*** SUPPLIED MATERIAL Section Begins ***

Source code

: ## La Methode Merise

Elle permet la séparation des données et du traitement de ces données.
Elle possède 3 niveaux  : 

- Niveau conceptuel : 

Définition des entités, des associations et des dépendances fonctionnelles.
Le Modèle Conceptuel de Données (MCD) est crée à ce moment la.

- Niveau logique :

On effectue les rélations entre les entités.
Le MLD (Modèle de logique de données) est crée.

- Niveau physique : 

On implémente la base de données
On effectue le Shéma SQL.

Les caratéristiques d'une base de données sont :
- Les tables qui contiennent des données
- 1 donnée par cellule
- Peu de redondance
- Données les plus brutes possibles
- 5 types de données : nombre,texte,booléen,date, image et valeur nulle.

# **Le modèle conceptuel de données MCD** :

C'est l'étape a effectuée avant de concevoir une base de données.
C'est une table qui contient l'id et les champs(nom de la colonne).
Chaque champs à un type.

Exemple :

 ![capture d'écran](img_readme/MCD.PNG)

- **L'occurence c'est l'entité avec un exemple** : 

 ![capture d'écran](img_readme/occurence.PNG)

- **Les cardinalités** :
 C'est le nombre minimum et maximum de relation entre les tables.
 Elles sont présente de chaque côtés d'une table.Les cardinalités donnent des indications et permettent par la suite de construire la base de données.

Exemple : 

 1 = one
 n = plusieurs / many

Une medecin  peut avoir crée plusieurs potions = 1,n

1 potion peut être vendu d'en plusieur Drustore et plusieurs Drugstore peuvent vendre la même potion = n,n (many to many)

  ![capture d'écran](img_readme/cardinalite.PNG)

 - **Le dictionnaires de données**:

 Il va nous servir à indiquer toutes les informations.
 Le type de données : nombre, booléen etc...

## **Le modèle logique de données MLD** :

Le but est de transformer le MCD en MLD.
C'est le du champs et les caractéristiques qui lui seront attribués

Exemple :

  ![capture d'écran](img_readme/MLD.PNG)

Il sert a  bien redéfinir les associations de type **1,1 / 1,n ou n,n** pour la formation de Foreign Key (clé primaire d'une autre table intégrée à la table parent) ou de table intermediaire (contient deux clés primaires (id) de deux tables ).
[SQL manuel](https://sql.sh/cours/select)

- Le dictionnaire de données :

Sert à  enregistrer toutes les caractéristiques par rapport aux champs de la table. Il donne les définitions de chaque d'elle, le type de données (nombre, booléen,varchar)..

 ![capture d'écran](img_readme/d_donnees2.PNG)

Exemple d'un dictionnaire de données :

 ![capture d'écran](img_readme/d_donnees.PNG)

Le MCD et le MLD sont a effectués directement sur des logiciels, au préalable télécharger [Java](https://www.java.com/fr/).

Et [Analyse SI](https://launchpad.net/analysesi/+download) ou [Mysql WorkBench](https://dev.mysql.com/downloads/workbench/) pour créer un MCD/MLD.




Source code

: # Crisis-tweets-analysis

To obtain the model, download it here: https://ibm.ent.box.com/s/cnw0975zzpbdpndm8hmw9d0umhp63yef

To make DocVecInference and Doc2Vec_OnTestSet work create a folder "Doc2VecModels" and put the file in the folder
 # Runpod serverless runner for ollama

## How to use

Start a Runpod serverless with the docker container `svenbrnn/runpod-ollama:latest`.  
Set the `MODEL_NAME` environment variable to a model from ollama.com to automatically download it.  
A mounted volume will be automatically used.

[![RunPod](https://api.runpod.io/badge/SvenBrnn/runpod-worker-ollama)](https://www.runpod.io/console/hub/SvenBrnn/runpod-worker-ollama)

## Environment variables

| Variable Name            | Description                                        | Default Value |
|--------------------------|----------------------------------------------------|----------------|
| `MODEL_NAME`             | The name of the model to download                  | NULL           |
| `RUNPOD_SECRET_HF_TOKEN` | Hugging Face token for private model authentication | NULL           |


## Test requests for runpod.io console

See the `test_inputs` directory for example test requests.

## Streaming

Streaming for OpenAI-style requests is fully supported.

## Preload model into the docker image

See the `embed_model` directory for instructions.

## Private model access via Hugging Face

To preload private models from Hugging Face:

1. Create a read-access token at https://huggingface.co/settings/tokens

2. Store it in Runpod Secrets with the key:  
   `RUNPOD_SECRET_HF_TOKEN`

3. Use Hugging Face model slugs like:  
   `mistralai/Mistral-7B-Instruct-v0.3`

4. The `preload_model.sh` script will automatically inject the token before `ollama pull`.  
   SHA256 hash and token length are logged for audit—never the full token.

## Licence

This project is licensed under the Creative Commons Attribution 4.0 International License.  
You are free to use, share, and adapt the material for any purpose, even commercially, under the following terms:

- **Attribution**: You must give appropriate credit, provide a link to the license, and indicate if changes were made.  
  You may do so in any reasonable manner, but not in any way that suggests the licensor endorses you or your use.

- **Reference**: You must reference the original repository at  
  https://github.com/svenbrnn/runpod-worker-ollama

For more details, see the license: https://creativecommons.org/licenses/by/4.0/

*** SUPPLIED MATERIAL Section Ends ***

(BRIEF) For the listing above, print only the lines starting at the line containing "Chaque champs à un type." and ending at the line containing "Exemple d'un dictionnaire", exactly, both included.

(SOLUTION)
Chaque champs à un type.

Exemple :

 ![capture d'écran](img_readme/MCD.PNG)

- **L'occurence c'est l'entité avec un exemple** : 

 ![capture d'écran](img_readme/occurence.PNG)

- **Les cardinalités** :
 C'est le nombre minimum et maximum de relation entre les tables.
 Elles sont présente de chaque côtés d'une table.Les cardinalités donnent des indications et permettent par la suite de construire la base de données.

Exemple : 

 1 = one
 n = plusieurs / many

Une medecin  peut avoir crée plusieurs potions = 1,n

1 potion peut être vendu d'en plusieur Drustore et plusieurs Drugstore peuvent vendre la même potion = n,n (many to many)

  ![capture d'écran](img_readme/cardinalite.PNG)

 - **Le dictionnaires de données**:

 Il va nous servir à indiquer toutes les informations.
 Le type de données : nombre, booléen etc...

## **Le modèle logique de données MLD** :

Le but est de transformer le MCD en MLD.
C'est le du champs et les caractéristiques qui lui seront attribués

Exemple :

  ![capture d'écran](img_readme/MLD.PNG)

Il sert a  bien redéfinir les associations de type **1,1 / 1,n ou n,n** pour la formation de Foreign Key (clé primaire d'une autre table intégrée à la table parent) ou de table intermediaire (contient deux clés primaires (id) de deux tables ).
[SQL manuel](https://sql.sh/cours/select)

- Le dictionnaire de données :

Sert à  enregistrer toutes les caractéristiques par rapport aux champs de la table. Il donne les définitions de chaque d'elle, le type de données (nombre, booléen,varchar)..

 ![capture d'écran](img_readme/d_donnees2.PNG)

Exemple d'un dictionnaire de données :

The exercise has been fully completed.